Malaysia’s new government, for example, cancelled a number of multibillion projects earlier this year when it realized the deals were heavily weighted in China’s favor. Myanmar slashed the price tag of a Chinese-led port project to US$1.3bn from US$7.2bn over concerns about excessive debt.

Thailand’s military government, however, has become closer to China economically and strategically over the past decade. Indonesia, initially a reluctant recipient of China’s infrastructural largesse, has been viewing Belt and Road more favorably.

Indonesian development

Mengniu’s Lu Minfang said Indonesia had a strong regional economic influence and is also one of the leading supporters of Belt and Road.

“Thus having a factory in Indonesia will boost Mengniu's competitiveness in the Southeast Asia market, conducive to the speedy execution of the Group's internationalization strategy,” ​he said.

Located on a 15,000 square-meter site, the plant has a daily capacity of 260 tonnes. This equates to an annual output valued at US$160m.

With the factory plan confirmed in November 2017 and construction beginning four months later, the Indonesian departments involved in the project pulled out all the stops to precipitate a notoriously time-consuming approvals process. In its announcement, the Chinese diary notably and boldly payed tribute to government for its “strong support.​”

The factory is expected to provide about 1,000 jobs for Indonesians in the coming five years, and has already hired around 100 locals.
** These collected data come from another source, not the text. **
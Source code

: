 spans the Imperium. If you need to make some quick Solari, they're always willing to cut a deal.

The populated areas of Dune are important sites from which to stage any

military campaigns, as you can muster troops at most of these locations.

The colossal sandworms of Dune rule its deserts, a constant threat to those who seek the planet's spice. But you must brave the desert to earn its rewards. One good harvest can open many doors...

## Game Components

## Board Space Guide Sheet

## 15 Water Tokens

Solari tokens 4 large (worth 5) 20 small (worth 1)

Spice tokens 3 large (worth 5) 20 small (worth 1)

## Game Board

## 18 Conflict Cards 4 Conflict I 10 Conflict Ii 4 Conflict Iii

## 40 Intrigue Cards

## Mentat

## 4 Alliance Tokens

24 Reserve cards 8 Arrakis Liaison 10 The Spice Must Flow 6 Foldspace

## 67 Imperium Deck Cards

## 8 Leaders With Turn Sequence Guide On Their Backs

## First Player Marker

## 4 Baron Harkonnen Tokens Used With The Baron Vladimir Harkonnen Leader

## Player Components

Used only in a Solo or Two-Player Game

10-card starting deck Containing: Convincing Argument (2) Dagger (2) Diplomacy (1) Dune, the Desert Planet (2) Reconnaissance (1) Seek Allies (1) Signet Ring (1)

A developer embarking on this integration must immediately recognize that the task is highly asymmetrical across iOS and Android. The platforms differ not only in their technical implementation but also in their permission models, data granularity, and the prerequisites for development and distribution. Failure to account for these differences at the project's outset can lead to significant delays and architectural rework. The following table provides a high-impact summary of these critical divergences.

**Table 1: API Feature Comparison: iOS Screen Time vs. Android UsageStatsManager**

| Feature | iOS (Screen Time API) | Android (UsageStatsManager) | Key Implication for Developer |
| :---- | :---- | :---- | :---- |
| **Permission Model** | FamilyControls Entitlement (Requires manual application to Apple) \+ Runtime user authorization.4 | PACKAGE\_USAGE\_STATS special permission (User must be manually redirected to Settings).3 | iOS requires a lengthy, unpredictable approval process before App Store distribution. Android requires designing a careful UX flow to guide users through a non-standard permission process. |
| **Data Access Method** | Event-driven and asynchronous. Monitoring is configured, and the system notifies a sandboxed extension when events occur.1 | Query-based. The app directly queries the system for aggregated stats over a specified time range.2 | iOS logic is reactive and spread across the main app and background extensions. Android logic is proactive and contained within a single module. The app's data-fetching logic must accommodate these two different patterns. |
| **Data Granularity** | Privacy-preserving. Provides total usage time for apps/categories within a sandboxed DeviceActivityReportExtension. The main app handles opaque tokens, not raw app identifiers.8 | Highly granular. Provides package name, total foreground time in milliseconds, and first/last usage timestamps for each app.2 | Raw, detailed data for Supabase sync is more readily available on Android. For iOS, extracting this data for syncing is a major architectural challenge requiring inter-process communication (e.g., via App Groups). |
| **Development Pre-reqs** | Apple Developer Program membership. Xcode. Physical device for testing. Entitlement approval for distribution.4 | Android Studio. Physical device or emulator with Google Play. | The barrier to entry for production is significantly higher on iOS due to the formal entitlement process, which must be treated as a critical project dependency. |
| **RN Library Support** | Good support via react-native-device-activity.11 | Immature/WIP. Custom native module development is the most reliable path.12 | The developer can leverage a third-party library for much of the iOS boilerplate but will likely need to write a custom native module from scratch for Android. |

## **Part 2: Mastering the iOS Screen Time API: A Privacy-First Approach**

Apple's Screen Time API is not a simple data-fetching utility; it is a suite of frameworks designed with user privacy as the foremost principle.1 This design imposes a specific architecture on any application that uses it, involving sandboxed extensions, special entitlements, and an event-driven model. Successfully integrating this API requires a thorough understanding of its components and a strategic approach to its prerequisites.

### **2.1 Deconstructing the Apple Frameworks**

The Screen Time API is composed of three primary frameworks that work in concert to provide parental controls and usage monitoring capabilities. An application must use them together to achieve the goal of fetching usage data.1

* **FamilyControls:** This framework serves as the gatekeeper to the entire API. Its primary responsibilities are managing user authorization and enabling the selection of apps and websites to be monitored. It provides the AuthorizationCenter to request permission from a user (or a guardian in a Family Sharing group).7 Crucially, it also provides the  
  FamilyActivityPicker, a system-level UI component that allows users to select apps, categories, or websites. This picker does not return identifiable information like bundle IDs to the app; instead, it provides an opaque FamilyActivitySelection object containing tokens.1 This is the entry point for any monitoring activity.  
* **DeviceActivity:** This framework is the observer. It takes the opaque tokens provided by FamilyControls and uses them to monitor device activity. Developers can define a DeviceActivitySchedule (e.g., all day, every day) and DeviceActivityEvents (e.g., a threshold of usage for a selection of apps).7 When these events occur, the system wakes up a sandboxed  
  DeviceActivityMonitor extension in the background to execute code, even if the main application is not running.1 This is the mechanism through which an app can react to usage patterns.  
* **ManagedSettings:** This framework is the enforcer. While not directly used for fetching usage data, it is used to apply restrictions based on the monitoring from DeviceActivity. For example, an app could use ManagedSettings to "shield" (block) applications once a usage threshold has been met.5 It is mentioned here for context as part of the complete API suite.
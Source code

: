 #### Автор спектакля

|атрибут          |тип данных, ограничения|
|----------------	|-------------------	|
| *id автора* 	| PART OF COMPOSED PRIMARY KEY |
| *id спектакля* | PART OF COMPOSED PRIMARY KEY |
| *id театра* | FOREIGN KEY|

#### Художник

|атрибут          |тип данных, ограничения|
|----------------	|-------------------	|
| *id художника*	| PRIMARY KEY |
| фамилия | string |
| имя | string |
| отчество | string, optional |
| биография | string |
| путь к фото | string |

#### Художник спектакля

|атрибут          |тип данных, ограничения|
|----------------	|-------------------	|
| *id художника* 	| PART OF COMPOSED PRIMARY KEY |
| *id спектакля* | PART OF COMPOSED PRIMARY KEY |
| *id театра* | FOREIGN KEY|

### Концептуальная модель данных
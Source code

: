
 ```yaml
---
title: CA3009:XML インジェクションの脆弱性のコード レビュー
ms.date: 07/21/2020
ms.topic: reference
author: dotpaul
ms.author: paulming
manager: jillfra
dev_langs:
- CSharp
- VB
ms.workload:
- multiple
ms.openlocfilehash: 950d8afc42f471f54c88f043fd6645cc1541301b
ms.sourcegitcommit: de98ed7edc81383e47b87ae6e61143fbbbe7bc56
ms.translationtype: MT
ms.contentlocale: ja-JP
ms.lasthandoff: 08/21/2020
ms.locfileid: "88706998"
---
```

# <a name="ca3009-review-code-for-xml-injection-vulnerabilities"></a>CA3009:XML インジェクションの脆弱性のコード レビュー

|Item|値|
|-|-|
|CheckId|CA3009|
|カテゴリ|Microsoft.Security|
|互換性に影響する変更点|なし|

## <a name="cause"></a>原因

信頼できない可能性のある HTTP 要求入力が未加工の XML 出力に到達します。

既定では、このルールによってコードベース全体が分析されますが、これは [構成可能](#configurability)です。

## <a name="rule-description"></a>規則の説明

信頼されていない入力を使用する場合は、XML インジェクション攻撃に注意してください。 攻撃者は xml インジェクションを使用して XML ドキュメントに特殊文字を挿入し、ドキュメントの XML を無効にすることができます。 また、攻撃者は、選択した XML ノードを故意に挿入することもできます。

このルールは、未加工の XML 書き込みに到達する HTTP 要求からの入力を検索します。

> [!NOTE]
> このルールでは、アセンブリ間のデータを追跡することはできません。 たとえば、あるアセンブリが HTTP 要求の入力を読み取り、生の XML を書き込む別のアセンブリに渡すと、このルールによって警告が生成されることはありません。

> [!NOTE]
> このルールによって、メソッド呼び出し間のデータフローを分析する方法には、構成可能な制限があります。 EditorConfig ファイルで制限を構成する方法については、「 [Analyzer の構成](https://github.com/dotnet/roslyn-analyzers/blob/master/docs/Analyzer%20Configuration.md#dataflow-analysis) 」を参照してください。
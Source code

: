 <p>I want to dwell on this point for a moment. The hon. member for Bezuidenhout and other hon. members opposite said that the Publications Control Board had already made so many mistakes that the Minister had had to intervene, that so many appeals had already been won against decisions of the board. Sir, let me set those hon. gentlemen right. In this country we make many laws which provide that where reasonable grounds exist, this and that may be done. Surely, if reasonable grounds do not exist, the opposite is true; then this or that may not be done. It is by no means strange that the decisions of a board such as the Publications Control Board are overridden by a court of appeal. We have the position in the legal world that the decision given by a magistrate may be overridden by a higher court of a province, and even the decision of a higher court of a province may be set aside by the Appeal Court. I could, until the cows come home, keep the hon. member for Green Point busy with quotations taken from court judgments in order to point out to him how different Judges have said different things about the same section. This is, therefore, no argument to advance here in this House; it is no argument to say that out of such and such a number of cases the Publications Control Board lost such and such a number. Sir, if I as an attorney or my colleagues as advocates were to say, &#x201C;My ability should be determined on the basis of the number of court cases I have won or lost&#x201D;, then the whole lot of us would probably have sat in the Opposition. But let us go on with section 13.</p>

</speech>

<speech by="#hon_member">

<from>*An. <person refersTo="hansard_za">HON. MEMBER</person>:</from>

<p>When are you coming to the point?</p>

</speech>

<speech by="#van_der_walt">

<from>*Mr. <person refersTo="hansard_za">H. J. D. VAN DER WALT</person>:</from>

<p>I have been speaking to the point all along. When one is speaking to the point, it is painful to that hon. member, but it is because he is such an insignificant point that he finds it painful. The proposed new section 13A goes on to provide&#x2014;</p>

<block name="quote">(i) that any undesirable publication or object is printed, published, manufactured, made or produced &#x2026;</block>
Mengniu’s overseas business has maintained strong growth at about 30% in recent years. “On the solid foundation we have in the Southeast Asia market, we will gradually extend our market reach to Africa, Latin America, Europe and the US​,” Mengniu said in a statement.

We aim to provide products and services to more consumers worldwide and become a Chinese dairy enterprise competitive in the international market, and nurture a national dairy brand deserving of global fame​.”

Yili, which plans to leverage Chomthana's cold-chain logistics network to transport and sell its own branded ice cream, expects to expand into neighboring countries after establishing a foothold in Thailand’s sizeable market.

It also stressed a link between Belt and Road and the acquisition.

With the deepening of global economic integration, we are accelerating the pace of internationalization with the help of the belt and road​,” Yili said in its announcement of the Chomthana deal.

From ‘global networking’ to building a ‘global wisdom chain’, Yili continues to promote the global dairy industry with complement resources, innovative synergy and mutual benefits​,” it added.

As China’s ice cream market growth spends another year flatlining with increasingly health conscious Chinese consumers opting for less sugar, consumption continues to be high in Southeast Asian countries such as Thailand and Indonesia.

With their combination of healthy demand, favorable investment conditions and the influence of Belt and Road in some larger Southeast Asian economies, the region has some powerful reasons to attract Chinese majors. Now as its influence spreads west from the antipodes, more Asean countries will begin to come under its sphere.